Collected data
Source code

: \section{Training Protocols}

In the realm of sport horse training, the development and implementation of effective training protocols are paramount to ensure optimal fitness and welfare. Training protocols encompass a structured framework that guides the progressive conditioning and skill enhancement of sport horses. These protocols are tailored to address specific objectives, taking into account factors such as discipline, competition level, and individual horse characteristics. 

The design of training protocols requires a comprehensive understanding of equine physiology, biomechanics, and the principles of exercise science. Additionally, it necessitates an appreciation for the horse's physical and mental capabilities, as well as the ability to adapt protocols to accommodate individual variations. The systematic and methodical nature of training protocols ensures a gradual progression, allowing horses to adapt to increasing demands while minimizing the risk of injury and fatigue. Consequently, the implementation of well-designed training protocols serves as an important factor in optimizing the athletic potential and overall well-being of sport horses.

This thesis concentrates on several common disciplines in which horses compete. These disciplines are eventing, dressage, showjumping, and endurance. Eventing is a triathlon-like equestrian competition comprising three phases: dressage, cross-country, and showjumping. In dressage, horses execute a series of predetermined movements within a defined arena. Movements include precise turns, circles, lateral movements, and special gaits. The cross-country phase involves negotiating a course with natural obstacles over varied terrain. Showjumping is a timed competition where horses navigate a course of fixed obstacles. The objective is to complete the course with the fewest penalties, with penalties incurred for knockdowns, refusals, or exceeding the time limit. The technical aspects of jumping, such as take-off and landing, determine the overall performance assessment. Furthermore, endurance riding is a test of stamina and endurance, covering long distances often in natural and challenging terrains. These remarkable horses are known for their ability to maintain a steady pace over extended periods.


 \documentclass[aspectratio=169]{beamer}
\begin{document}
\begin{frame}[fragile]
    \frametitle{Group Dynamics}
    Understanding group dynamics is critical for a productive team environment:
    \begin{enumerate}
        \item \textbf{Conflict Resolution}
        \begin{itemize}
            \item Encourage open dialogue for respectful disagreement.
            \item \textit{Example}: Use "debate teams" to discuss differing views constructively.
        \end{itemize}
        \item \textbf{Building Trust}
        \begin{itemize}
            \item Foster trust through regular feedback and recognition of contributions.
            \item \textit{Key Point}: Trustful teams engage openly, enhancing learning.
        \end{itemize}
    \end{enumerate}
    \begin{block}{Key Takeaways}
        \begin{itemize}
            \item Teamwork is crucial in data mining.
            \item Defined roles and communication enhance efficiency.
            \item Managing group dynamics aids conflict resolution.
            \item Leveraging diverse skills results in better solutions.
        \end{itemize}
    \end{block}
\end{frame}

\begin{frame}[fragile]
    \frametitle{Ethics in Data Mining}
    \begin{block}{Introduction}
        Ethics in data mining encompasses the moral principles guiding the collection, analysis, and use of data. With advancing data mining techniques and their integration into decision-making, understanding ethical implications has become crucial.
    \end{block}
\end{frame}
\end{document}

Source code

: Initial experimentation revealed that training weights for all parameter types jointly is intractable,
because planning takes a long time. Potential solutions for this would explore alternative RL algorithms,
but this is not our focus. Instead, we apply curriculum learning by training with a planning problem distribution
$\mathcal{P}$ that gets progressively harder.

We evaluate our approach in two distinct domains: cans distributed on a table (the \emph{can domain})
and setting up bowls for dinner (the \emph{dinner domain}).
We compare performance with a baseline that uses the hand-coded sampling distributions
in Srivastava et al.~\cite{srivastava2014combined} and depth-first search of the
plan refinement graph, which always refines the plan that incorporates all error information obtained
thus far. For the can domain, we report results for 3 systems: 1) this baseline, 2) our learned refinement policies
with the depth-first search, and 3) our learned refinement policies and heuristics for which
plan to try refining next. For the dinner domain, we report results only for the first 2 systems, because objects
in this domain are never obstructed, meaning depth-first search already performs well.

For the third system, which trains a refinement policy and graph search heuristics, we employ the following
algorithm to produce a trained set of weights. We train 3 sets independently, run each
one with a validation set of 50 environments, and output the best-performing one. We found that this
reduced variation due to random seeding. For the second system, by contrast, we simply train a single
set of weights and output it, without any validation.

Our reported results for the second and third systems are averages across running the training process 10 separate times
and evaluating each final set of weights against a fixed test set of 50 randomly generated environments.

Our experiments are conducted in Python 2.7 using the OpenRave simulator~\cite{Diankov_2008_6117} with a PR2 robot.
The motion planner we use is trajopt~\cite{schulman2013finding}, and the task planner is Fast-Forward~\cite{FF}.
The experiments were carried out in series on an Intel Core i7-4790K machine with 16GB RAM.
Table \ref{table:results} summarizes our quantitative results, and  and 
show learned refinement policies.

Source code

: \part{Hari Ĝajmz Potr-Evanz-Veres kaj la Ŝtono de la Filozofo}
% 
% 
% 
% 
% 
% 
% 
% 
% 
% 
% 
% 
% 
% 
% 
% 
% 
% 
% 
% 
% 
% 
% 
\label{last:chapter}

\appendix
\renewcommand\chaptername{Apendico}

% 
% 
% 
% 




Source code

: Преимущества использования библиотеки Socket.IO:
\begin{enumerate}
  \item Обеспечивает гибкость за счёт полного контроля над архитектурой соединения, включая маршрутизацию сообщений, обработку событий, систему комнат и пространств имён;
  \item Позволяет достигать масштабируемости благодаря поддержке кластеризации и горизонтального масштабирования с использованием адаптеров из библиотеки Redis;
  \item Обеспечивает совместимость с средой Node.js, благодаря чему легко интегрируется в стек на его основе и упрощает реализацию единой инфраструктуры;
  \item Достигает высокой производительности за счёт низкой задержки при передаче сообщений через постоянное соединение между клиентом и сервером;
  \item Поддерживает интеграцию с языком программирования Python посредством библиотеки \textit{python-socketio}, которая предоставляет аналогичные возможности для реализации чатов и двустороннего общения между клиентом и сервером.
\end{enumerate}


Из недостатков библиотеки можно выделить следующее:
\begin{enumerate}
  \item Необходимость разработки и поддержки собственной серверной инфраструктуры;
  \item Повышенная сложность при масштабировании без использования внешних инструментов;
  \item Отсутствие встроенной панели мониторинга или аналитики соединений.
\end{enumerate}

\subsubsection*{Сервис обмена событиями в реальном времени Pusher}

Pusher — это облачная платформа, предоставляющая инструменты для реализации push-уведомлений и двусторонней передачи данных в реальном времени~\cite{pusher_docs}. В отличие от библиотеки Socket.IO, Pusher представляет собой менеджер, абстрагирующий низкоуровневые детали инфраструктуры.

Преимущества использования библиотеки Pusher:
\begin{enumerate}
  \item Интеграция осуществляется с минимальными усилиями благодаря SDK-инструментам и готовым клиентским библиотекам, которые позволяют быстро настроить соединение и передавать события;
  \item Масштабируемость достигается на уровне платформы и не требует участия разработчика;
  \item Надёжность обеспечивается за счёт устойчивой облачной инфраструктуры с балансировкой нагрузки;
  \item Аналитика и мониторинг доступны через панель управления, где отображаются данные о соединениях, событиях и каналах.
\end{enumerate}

* Exercise details *
Would you output, from the records above, exactly the run of lines that starts at the line containing "with the depth-first" and ends at the line containing "set of weights and", and only that run?

* Finished task *
with the depth-first search, and 3) our learned refinement policies and heuristics for which
plan to try refining next. For the dinner domain, we report results only for the first 2 systems, because objects
in this domain are never obstructed, meaning depth-first search already performs well.

For the third system, which trains a refinement policy and graph search heuristics, we employ the following
algorithm to produce a trained set of weights. We train 3 sets independently, run each
one with a validation set of 50 environments, and output the best-performing one. We found that this
reduced variation due to random seeding. For the second system, by contrast, we simply train a single
set of weights and output it, without any validation.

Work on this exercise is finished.